The speed of walking robots is a critical factor in many applications, especially in autonomous robot soccer games. Our aim is to increase the walking speed of our robots through automated hardware-in-the-loop optimization.

Many different approaches have been investigated for improving the walking speed of bipedal and quadrupedal robots. For example, numerical optimal control techniques enable the computation of stable and fast walking motions based on three dimensional computational models of the legged robot dynamics. However, all model-based optimization approaches have in common that their outcome critically depends on the quality and accuracy of the robot model. The derivation of highly accurate enough robot models to achieve the best possible walking speed may require too many efforts considering, e.g., the effects of gear backlash, elasticity and temperature dependent joint friction or of different ground properties. An alternative approach is to start with a reasonable, initial walking motion and then to use online hardware-in-the-loop optimization of the physical robot. For example, reinforcement learning techniques for four-legged and biped robots have successfully been used to improve fast and stable walking motions, where a (low dimensional) parametrization of the walking motion is utilized to optimize the gait by evaluating the merit function performing walking experiments with the real robot.

In the following our current work on quadrupedal (videos) and bipedal (videos) walking optimization is described briefly.

Walking optimization of four-legged Sony Aibo robots

Optimization for our robots of type Sony Aibo was performed in two scenarios, (1) straight foward walking without ball, (2) turning around (it's vertical axis) without losing the ball, whereby the ball is placed in between the front legs of the robot, and it has to stay there during the turning motion. These two cases often arise during a robot scoccer game, the first when the robot has to reach the ball, the second one when it is aligning for passing the ball to another robot, or when it tries to shoot a goal. The walking trajectories of the four legs are determined in space and time by a 31 dimensional parameter vector. This low dimensional parametrization is achieved by approximating the trajectory by polygons and by taking advantage of symmetry and redundancies of a four legged walking robot. The walking optimization is performed on the standard RoboCup 4-legged league field, where the walking or turning speed of the robot is measured by a ceiling camera. The position and orientation of the robot is detected using circular markers attached to the robot's back. The speed of the robot is then approximated from two consecutive measurements over a fixed time interval. The average speed measured over a fixed number of runs is returned to the optimizer as the objective function value. When optimizing turning while holding the ball, a distance sensor in the chest of the robot is applied in order to determine whether the ball was lost while walking. For such an unsuccessful run, an evaluation value of zero is returned to the optimizer. Therefore walking motions are penalized where the ball is not held securely.

This way a hardware-in-the-loop layout is applied, where the robot control is coupled with the optimization tool, in our case APPSPACK (ver. 4.0.2).
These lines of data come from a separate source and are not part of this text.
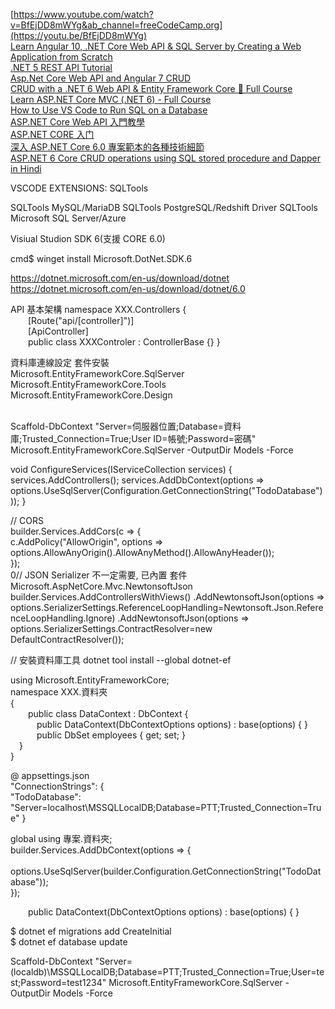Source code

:
[https://www.youtube.com/watch?v=BfEjDD8mWYg&ab_channel=freeCodeCamp.org](https://youtu.be/BfEjDD8mWYg)  
[Learn Angular 10, .NET Core Web API & SQL Server by Creating a Web Application from Scratch](https://www.youtube.com/watch?v=Dpv6lUKNL9o&ab_channel=ArtofEngineer)  
[.NET 5 REST API Tutorial](https://www.youtube.com/watch?v=Jvu60R-AWQc&ab_channel=kudvenkat)  
[Asp.Net Core Web API and Angular 7 CRUD](https://www.youtube.com/watch?v=fom80TujpYQ&ab_channel=CodAffection)  
[CRUD with a .NET 6 Web API & Entity Framework Core 🚀 Full Course](https://www.youtube.com/watch?v=Fbf_ua2t6v4)  
[Learn ASP.NET Core MVC (.NET 6) - Full Course](https://www.youtube.com/watch?v=hZ1DASYd9rk&ab_channel=freeCodeCamp.org)  
[How to Use VS Code to Run SQL on a Database](https://www.youtube.com/watch?v=C0y35FpiLRA&ab_channel=DatabaseStar)    
[ASP.NET Core Web API 入門教學](https://www.youtube.com/watch?v=dXUfZuf1Wp4&list=PLneJIGUTIItsqHp_8AbKWb7gyWDZ6pQyz&ab_channel=%E5%87%B1%E5%93%A5%E5%AF%AB%E7%A8%8B%E5%BC%8F)    
[ASP.NET CORE 入门](https://www.youtube.com/watch?v=ToUut_LBZbs&list=PL_ejO7vn7l2358FsVgNZI944kEIn4NNJ8&ab_channel=TongmingLiang)  
[深入 ASP․NET Core 6.0 專案範本的各種技術細節](https://www.youtube.com/watch?v=EWhFj-w4YVc&ab_channel=Will%E4%BF%9D%E5%93%A5)   
[ASP.NET 6 Core CRUD operations using SQL stored procedure and Dapper in Hindi](https://www.youtube.com/watch?v=wSUprBNgsCo&ab_channel=QuizzToday)  

VSCODE EXTENSIONS:
SQLTools 

SQLTools MySQL/MariaDB
SQLTools PostgreSQL/Redshift Driver
SQLTools Microsoft SQL Server/Azure

Visiual Studion SDK 6(支援 CORE 6.0)

cmd$ winget install Microsoft.DotNet.SDK.6

https://dotnet.microsoft.com/en-us/download/dotnet
https://dotnet.microsoft.com/en-us/download/dotnet/6.0



API 基本架構
namespace XXX.Controllers 
{  
&emsp;&emsp;[Route("api/[controller]")]  
&emsp;&emsp;[ApiController]  
&emsp;&emsp;public class XXXControler : ControllerBase  {}
}  

資料庫連線設定 套件安裝  
Microsoft.EntityFrameworkCore.SqlServer   
Microsoft.EntityFrameworkCore.Tools  
Microsoft.EntityFrameworkCore.Design   
&emsp;&emsp;
&emsp;&emsp;
&emsp;&emsp;
&emsp;&emsp;
&emsp;&emsp;
&emsp;&emsp;

Scaffold-DbContext "Server=伺服器位置;Database=資料庫;Trusted_Connection=True;User ID=帳號;Password=密碼" Microsoft.EntityFrameworkCore.SqlServer -OutputDir Models -Force

void ConfigureServices(IServiceCollection services)
{
    services.AddControllers();
    services.AddDbContext<TodoContext>(options =>
options.UseSqlServer(Configuration.GetConnectionString("TodoDatabase")));
}

// CORS  
builder.Services.AddCors(c => {  
    c.AddPolicy("AllowOrigin", options =>  
        options.AllowAnyOrigin().AllowAnyMethod().AllowAnyHeader());  
    });  
0//  JSON Serializer  不一定需要, 已內置
套件 Microsoft.AspNetCore.Mvc.NewtonsoftJson    
builder.Services.AddControllersWithViews()
       .AddNewtonsoftJson(options => 
       options.SerializerSettings.ReferenceLoopHandling=Newtonsoft.Json.ReferenceLoopHandling.Ignore)
       .AddNewtonsoftJson(options => options.SerializerSettings.ContractResolver=new DefaultContractResolver());

// 安裝資料庫工具
dotnet tool install --global dotnet-ef  
  
using Microsoft.EntityFrameworkCore;  
namespace XXX.資料夾  
{  
&emsp;&emsp;public class DataContext : DbContext {  
&emsp;&emsp;&emsp;public DataContext(DbContextOptions<DataContext> options) : base(options) { }  
&emsp;&emsp;&emsp;public DbSet<Employee> employees { get; set; }  
&emsp;}  
}  

@ appsettings.json  
"ConnectionStrings": {  
    "TodoDatabase": "Server=localhost\\MSSQLLocalDB;Database=PTT;Trusted_Connection=True"  }  

global using 專案.資料夾;  
builder.Services.AddDbContext<DataContext>(options => {  
&emsp;&emsp;options.UseSqlServer(builder.Configuration.GetConnectionString("TodoDatabase"));  
});  
  
&emsp;&emsp;public DataContext(DbContextOptions<DataContext> options) : base(options) { }  
  
  
$ dotnet ef migrations add CreateInitial   
$ dotnet ef database update  
  
  
  
Scaffold-DbContext "Server=(localdb)\MSSQLLocalDB;Database=PTT;Trusted_Connection=True;User=test;Password=test1234" Microsoft.EntityFrameworkCore.SqlServer -OutputDir Models -Force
This method is originally designed for deterministic nonlinear optimization problems, but for the here considered problem with averaged walking speed respectively turning speed the chosen optimization method performed well. Besides the restricting factor in this application is the number of walking experiments, so that no implemented stopping criteria of APPSPACK is used, which would also be disturbed by the underlying stochastic character of this application.

The starting parameter set for the forward walking speed optimization is obtained by an optimization experiment with an evolutionary algorithm, for the turning speed optimization we start with a hand tuned initial parameter set. Beside of bounds for the parameter space representing reachable leg positions, we are using the default parameters of APPSPACK.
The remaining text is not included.